***** Supplied material
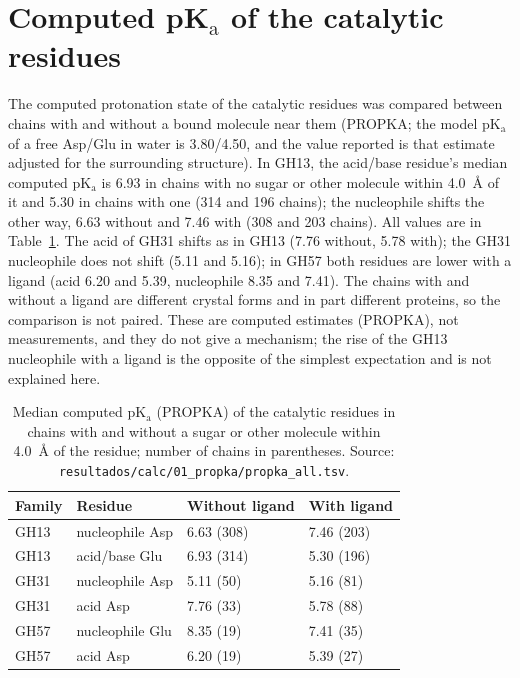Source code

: \documentclass[preprint,12pt]{elsarticle}
\begin{document}
\section{Computed pK$_\mathrm{a}$ of the catalytic residues}
The computed protonation state of the catalytic residues was compared between chains with
and without a bound molecule near them (PROPKA; the model pK$_\mathrm{a}$ of a free Asp/Glu in water is
3.80/4.50, and the value reported is that estimate adjusted for the surrounding
structure). In GH13, the acid/base residue's median computed pK$_\mathrm{a}$ is 6.93 in
chains with no sugar or other molecule within 4.0~\AA{} of it and 5.30 in chains with one
(314 and 196 chains); the nucleophile shifts the other way, 6.63 without and 7.46 with (308
and 203 chains). All values are in Table~\ref{tab:propka}. The acid of GH31 shifts as in GH13 (7.76
without, 5.78 with); the GH31 nucleophile does not shift (5.11 and 5.16); in GH57 both
residues are lower with a ligand (acid 6.20 and 5.39, nucleophile 8.35 and 7.41). The
chains with and without a ligand are different crystal forms and in part different proteins,
so the comparison is not paired. These are computed estimates (PROPKA), not measurements,
and they do not give a mechanism; the rise of the GH13 nucleophile with a ligand is the
opposite of the simplest expectation and is not explained here.

\begin{table}[h]
\centering\small
\caption{Median computed pK$_\mathrm{a}$ (PROPKA) of the catalytic residues in chains with
and without a sugar or other molecule within 4.0~\AA{} of the residue; number of chains in
parentheses. Source: \texttt{resultados/calc/01\_propka/propka\_all.tsv}.}
\label{tab:propka}
\begin{tabular}{llll}
\toprule
Family & Residue & Without ligand & With ligand\\
\midrule
GH13 & nucleophile Asp & 6.63 (308) & 7.46 (203)\\
GH13 & acid/base Glu & 6.93 (314) & 5.30 (196)\\
GH31 & nucleophile Asp & 5.11 (50) & 5.16 (81)\\
GH31 & acid Asp & 7.76 (33) & 5.78 (88)\\
GH57 & nucleophile Glu & 8.35 (19) & 7.41 (35)\\
GH57 & acid Asp & 6.20 (19) & 5.39 (27)\\
\bottomrule
\end{tabular}
\end{table}
\end{document}
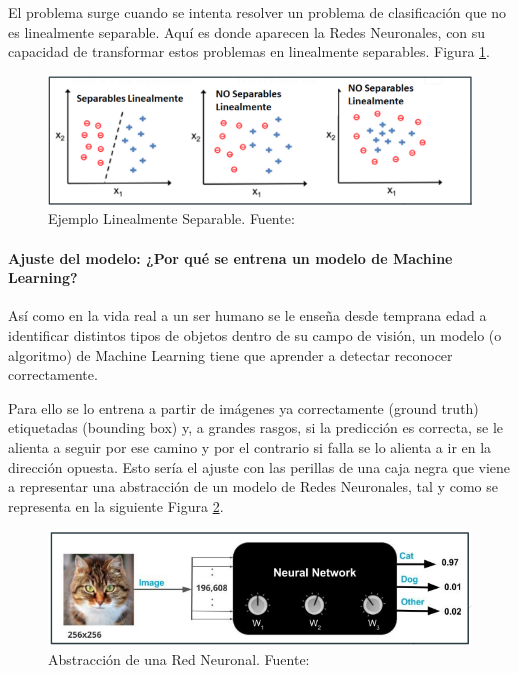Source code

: \newpage
El problema surge cuando se intenta resolver un problema de clasificación que no es linealmente separable. Aquí es donde aparecen la Redes Neuronales, con su capacidad de transformar estos problemas en linealmente separables. Figura \ref{fig:linealmente separables}.

\begin{figure}[h!]
    \centering
    \includegraphics[width=1\textwidth]{img/linealmenteSeparable.png}
    \caption{Ejemplo Linealmente Separable. Fuente: \cite{aprendisajesup}}
    \label{fig:linealmente separables}
\end{figure}

\newpage
\paragraph{Ajuste del modelo: ¿Por qué se entrena un modelo de Machine Learning?}

Así como en la vida real a un ser humano se le enseña desde temprana edad a identificar distintos tipos de objetos dentro de su campo de visión, un modelo (o algoritmo) de Machine Learning tiene que aprender a detectar reconocer correctamente.

Para ello se lo entrena a partir de imágenes ya correctamente (ground truth) etiquetadas (bounding box) y, a grandes rasgos, si la predicción es correcta, se le alienta a seguir por ese camino y por el contrario si falla se lo alienta a ir en la dirección opuesta. Esto sería el ajuste con las perillas de una caja negra que viene a representar una abstracción de un modelo de Redes Neuronales, tal y como se representa en la siguiente Figura \ref{fig:abstraccion red neuronal}.

\begin{figure}[h]
    \centering
    \includegraphics[width=1\textwidth]{img/RedNeuronal.png}
    \caption{Abstracción de una Red Neuronal. Fuente: \cite{redneuronalbasic}}
    \label{fig:abstraccion red neuronal}
\end{figure}

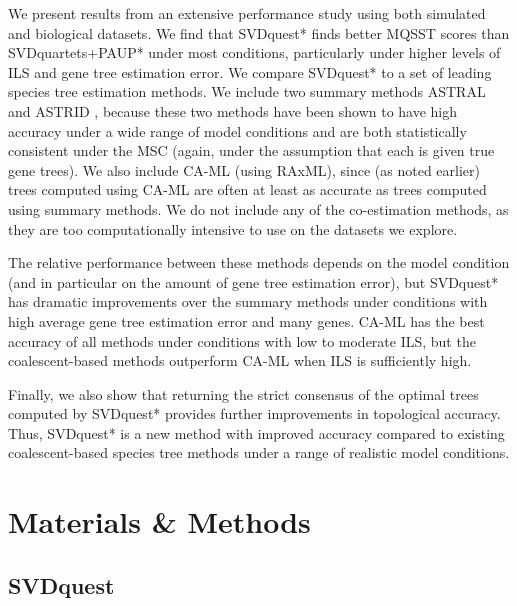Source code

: We present results from an extensive performance study using both simulated and biological datasets.
We find that SVDquest* finds better MQSST scores than SVDquartets+PAUP* under most
conditions, particularly under higher levels of ILS and gene tree
estimation error.  
We compare SVDquest* to a set of leading species tree estimation 
methods. We include two summary methods
ASTRAL \cite{ASTRAL,mirarab2015astral} and
ASTRID \cite{vachaspati2015astrid}, because these two methods have been shown to
have high accuracy under a wide range of model conditions and are both
statistically consistent under the MSC {(again, under the assumption that each is given true gene trees)}.
We also include  CA-ML (using RAxML), since (as noted earlier)  trees computed using CA-ML are often at least as accurate as
trees computed using summary methods. 
We do not include any of the co-estimation methods, as they are too computationally intensive to use
on the datasets we explore.

The relative performance between these methods depends on the
model condition (and in particular on the amount of gene tree estimation 
error), but SVDquest*  has dramatic improvements over the summary
methods under conditions with high
average gene tree estimation error and many genes.  
CA-ML has the best
accuracy of all methods under conditions with low to moderate ILS, but
the coalescent-based methods outperform CA-ML when ILS is sufficiently
high. 

Finally, we also show that returning the strict consensus of the optimal trees
computed by SVDquest* provides further improvements in topological accuracy. 
Thus, SVDquest* is a new method with improved accuracy
compared to existing coalescent-based species tree methods under a
range of realistic model conditions.


   

\section{Materials \& Methods}

\subsection{SVDquest}

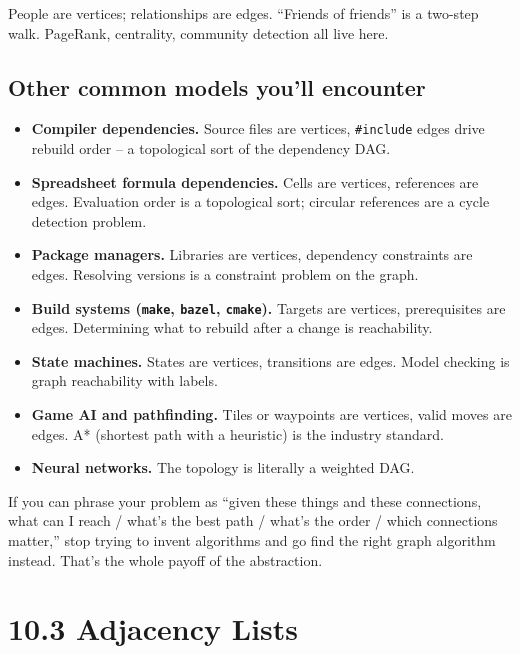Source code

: \documentclass[11pt]{article}
\begin{document}
People are vertices; relationships are edges. ``Friends of friends'' is a two-step walk. PageRank, centrality, community detection all live here.

\subsection*{Other common models you'll encounter}

\begin{itemize}[leftmargin=*]
    \item \textbf{Compiler dependencies.} Source files are vertices, \texttt{\#include} edges drive rebuild order -- a topological sort of the dependency DAG.
    \item \textbf{Spreadsheet formula dependencies.} Cells are vertices, references are edges. Evaluation order is a topological sort; circular references are a cycle detection problem.
    \item \textbf{Package managers.} Libraries are vertices, dependency constraints are edges. Resolving versions is a constraint problem on the graph.
    \item \textbf{Build systems (\texttt{make}, \texttt{bazel}, \texttt{cmake}).} Targets are vertices, prerequisites are edges. Determining what to rebuild after a change is reachability.
    \item \textbf{State machines.} States are vertices, transitions are edges. Model checking is graph reachability with labels.
    \item \textbf{Game AI and pathfinding.} Tiles or waypoints are vertices, valid moves are edges. A* (shortest path with a heuristic) is the industry standard.
    \item \textbf{Neural networks.} The topology is literally a weighted DAG.
\end{itemize}

\begin{notebox}
If you can phrase your problem as ``given these things and these connections, what can I reach / what's the best path / what's the order / which connections matter,'' stop trying to invent algorithms and go find the right graph algorithm instead. That's the whole payoff of the abstraction.
\end{notebox}

\section{10.3 Adjacency Lists}
\end{document}
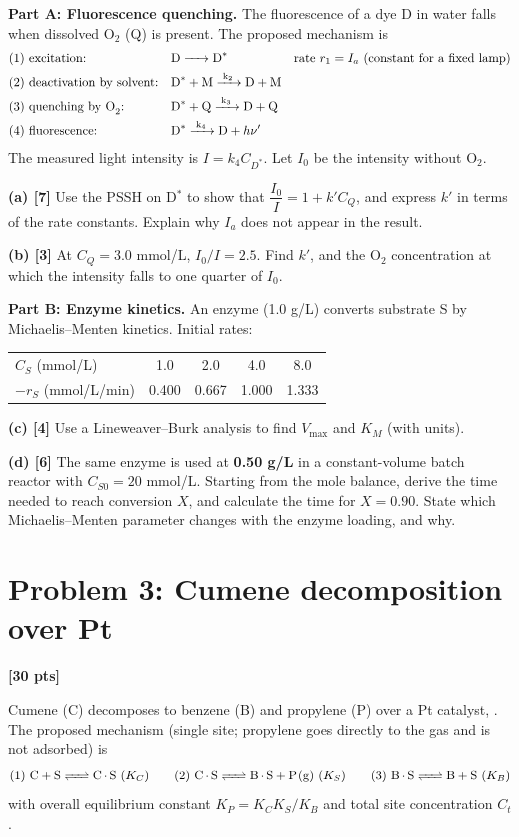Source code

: \documentclass[11pt]{article}
\newcommand{\problem}[2]{\section*{Problem #1: #2}}
\newcommand{\pts}[1]{\hfill\textbf{[#1 pts]}}
\newcommand{\workspace}[1]{\par\vspace{#1}}
\begin{document}
\textbf{Part A: Fluorescence quenching.} The fluorescence of a dye D in water falls when dissolved O$_2$ (Q) is
present. The proposed mechanism is
\begin{align*}
&\text{(1) excitation:} && \ce{D -> D^*} && \text{rate } r_1=I_a\ \text{(constant for a fixed lamp)}\\
&\text{(2) deactivation by solvent:} && \ce{D^* + M ->[k_2] D + M}\\
&\text{(3) quenching by O}_2\text{:} && \ce{D^* + Q ->[k_3] D + Q}\\
&\text{(4) fluorescence:} && \ce{D^* ->[k_4] D}+h\nu'
\end{align*}
The measured light intensity is $I=k_4C_{D^*}$. Let $I_0$ be the intensity without O$_2$.

\textbf{(a) [7]} Use the PSSH on D$^*$ to show that $\dfrac{I_0}{I}=1+k'C_Q$, and express $k'$ in terms of the rate constants.
Explain why $I_a$ does not appear in the result.
\workspace{6.5cm}

\textbf{(b) [3]} At $C_Q=3.0$ mmol/L, $I_0/I=2.5$. Find $k'$, and the O$_2$ concentration at which the intensity falls to one quarter of $I_0$.
\workspace{3.5cm}

\newpage
\textbf{Part B: Enzyme kinetics.} An enzyme (1.0 g/L) converts substrate S by Michaelis--Menten kinetics. Initial rates:
\begin{center}
\renewcommand{\arraystretch}{1.3}
\begin{tabular}{lcccc}
\toprule
$C_S$ (mmol/L) & 1.0 & 2.0 & 4.0 & 8.0\\
$-r_S$ (mmol/L/min) & 0.400 & 0.667 & 1.000 & 1.333\\
\bottomrule
\end{tabular}
\end{center}

\textbf{(c) [4]} Use a Lineweaver--Burk analysis to find $V_{\max}$ and $K_M$ (with units).
\workspace{5cm}

\textbf{(d) [6]} The same enzyme is used at \textbf{0.50 g/L} in a constant-volume batch reactor with $C_{S0}=20$ mmol/L.
Starting from the mole balance, derive the time needed to reach conversion $X$, and calculate the time for $X=0.90$.
State which Michaelis--Menten parameter changes with the enzyme loading, and why.
\workspace{7cm}

\newpage
\problem{3}{Cumene decomposition over Pt}\pts{30}

Cumene (C) decomposes to benzene (B) and propylene (P) over a Pt catalyst, . The proposed mechanism
(single site; propylene goes directly to the gas and is not adsorbed) is
\[
\text{(1) } \ce{C + S <=> C.S}\ (K_C)\qquad
\text{(2) } \ce{C.S <=> B.S + P(g)}\ (K_S)\qquad
\text{(3) } \ce{B.S <=> B + S}\ (K_B)
\]
with overall equilibrium constant $K_P=K_CK_S/K_B$ and total site concentration $C_t$.
\end{document}
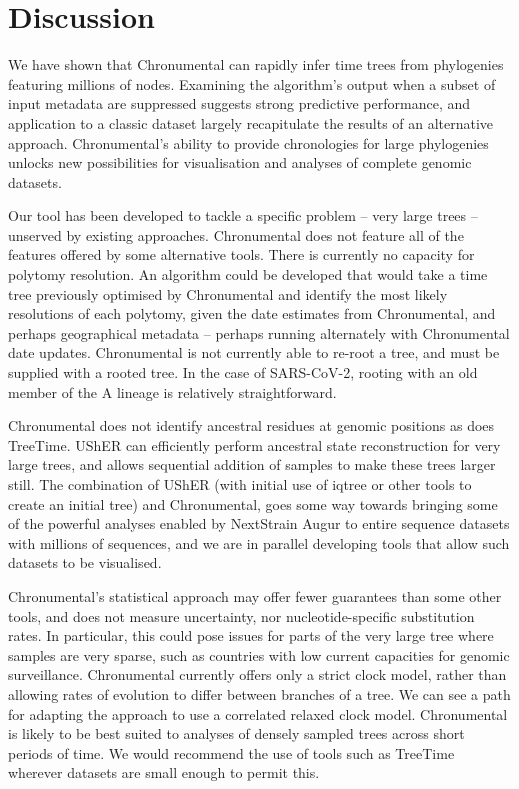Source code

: \section*{Discussion}

We have shown that Chronumental can rapidly infer time trees from phylogenies featuring millions of nodes. Examining the algorithm's output when a subset of input metadata are suppressed suggests strong predictive performance, and application to a classic dataset largely recapitulate the results of an alternative approach. Chronumental's ability to provide chronologies for large phylogenies unlocks new possibilities for visualisation and analyses of complete genomic datasets.

Our tool has been developed to tackle a specific problem -- very large trees -- unserved by existing approaches. Chronumental does not feature all of the features offered by some alternative tools. There is currently no capacity for polytomy resolution. An algorithm could be developed that would take a time tree previously optimised by Chronumental and identify the most likely resolutions of each polytomy, given the date estimates from Chronumental, and perhaps geographical metadata -- perhaps running alternately with Chronumental date updates.  Chronumental is not currently able to re-root a tree, and must be supplied with a rooted tree. In the case of SARS-CoV-2, rooting with an old member of the A lineage is relatively straightforward.

Chronumental does not identify ancestral residues at genomic positions as does TreeTime. UShER \citep{Turakhia2021-la} can efficiently perform ancestral state reconstruction for very large trees, and allows sequential addition of samples to make these trees larger still. The combination of UShER (with initial use of iqtree \citep{Minh2020-vc} or other tools to create an initial tree) and Chronumental, goes some way towards bringing some of the powerful analyses enabled by NextStrain Augur \citep{Hadfield2018-fb} to entire sequence datasets with millions of sequences, and we are in parallel developing tools \citep{taxonium} that allow such datasets to be visualised.

Chronumental's statistical approach may offer fewer guarantees than some other tools, and does not measure uncertainty, nor nucleotide-specific substitution rates. In particular, this could pose issues for parts of the very large tree where samples are very sparse, such as countries with low current capacities for genomic surveillance. Chronumental currently offers only a strict clock model, rather than allowing rates of evolution to differ between branches of a tree. We can see a path for adapting the approach to use a correlated relaxed clock model. Chronumental is likely to be best suited to analyses of densely sampled trees across short periods of time. We would recommend the use of tools such as TreeTime wherever datasets are small enough to permit this.

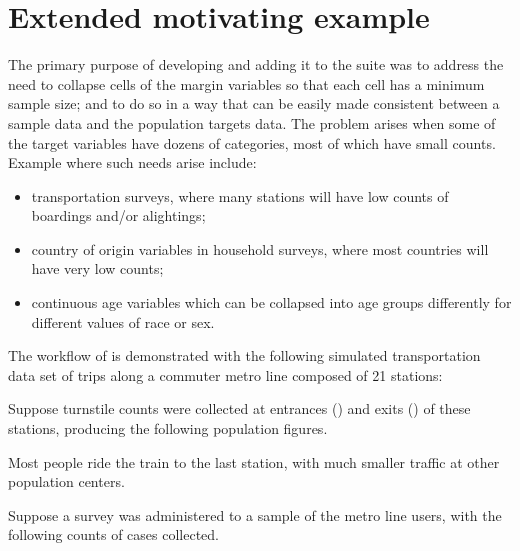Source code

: 
\section{Extended motivating example}
\label{subsec:example}

The primary purpose of developing  and adding it to the 
suite was to address the need
to collapse cells of the margin variables so that each cell has a minimum sample size;
and to do so in a way that can be easily made consistent between a sample data
and the population targets data. The problem arises when some of the target
variables have dozens of categories, most of which have small counts.
Example where such needs arise include:
\begin{itemize}
    \item transportation surveys, where many stations will have
        low counts of boardings and/or alightings;
    \item country of origin variables in household surveys,
        where most countries will have very low counts;
    \item continuous age variables which can be collapsed into
        age groups differently for different values of race or sex.
\end{itemize}

The workflow of  is demonstrated with the following
simulated transportation data set of trips along a commuter metro line composed of 21 stations:

\begin{stlog}
\nullskip
\end{stlog}

Suppose turnstile counts were collected at entrances () and exits () 
of these stations, producing the following population figures.

\label{page:station:daypart}

\noindent
\begin{stlog}
\nullskip
\end{stlog}

Most people ride the train to the last station, with much smaller traffic at other population centers.

Suppose a survey was administered to a sample of the metro line users, with the following counts
of cases collected.


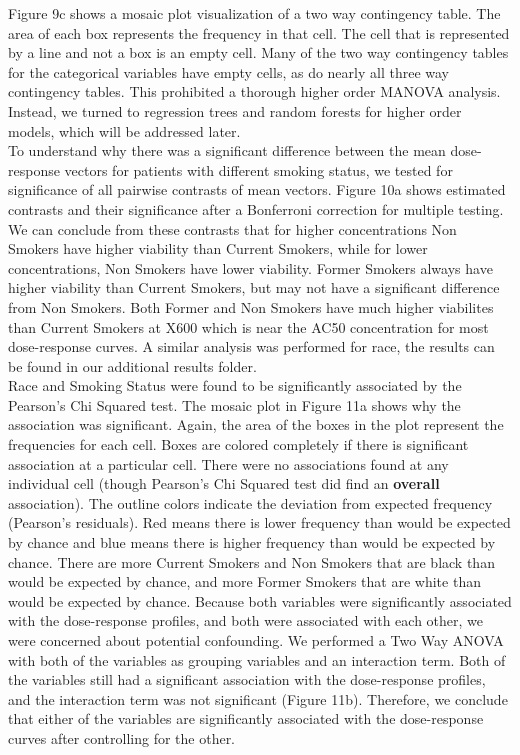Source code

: \documentclass[12pt]{article}
\begin{document}
Figure 9c shows a mosaic plot visualization of a two way contingency table.  The area of each box represents the frequency in that cell.  The cell that is represented by a line and not a box is an empty cell.  Many of the two way contingency tables for the categorical variables have empty cells, as do nearly all three way contingency tables.  This prohibited a thorough higher order MANOVA analysis. Instead, we turned to regression trees and random forests for higher order models, which will be addressed later.\\

To understand why there was a significant difference between the mean dose-response vectors for patients with different smoking status, we tested for significance of all pairwise contrasts of mean vectors.  Figure 10a shows estimated contrasts and their significance after a Bonferroni correction for multiple testing.  We can conclude from these contrasts that for higher concentrations Non Smokers have higher viability than Current Smokers, while for lower concentrations, Non Smokers have lower viability.  Former Smokers always have higher viability than Current Smokers, but may not have a significant difference from Non Smokers. Both Former and Non Smokers have much higher viabilites than Current Smokers at X600 which is near the AC50 concentration for most dose-response curves.  A similar analysis was performed for race, the results can be found in our additional results folder. \\ 

Race and Smoking Status were found to be significantly associated by the Pearson's Chi Squared test. The mosaic plot in Figure 11a shows why the association was significant.  Again, the area of the boxes in the plot represent the frequencies for each cell.  Boxes are colored completely if there is significant association at a particular cell.  There were no associations found at any individual cell (though Pearson's Chi Squared test did find an \textbf{overall} association).  The outline colors indicate the deviation from expected frequency (Pearson's residuals).  Red means there is lower frequency than would be expected by chance and blue means there is higher frequency than would be expected by chance.  There are more Current Smokers and Non Smokers that are black than would be expected by chance, and more Former Smokers that are white than would be expected by chance.  Because both variables were significantly associated with the dose-response profiles, and both were associated with each other, we were concerned about potential confounding.  We performed a Two Way ANOVA with both of the variables as grouping variables and an interaction term.  Both of the variables still had a significant association with the dose-response profiles, and the interaction term was not significant (Figure 11b).  Therefore, we conclude that either of the variables are significantly associated with the dose-response curves after controlling for the other.
\end{document}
**********
**What you will do:**
In the material above, how many lines hold the word "Fuente"? Say only the number.

**Result for this exercise:**
2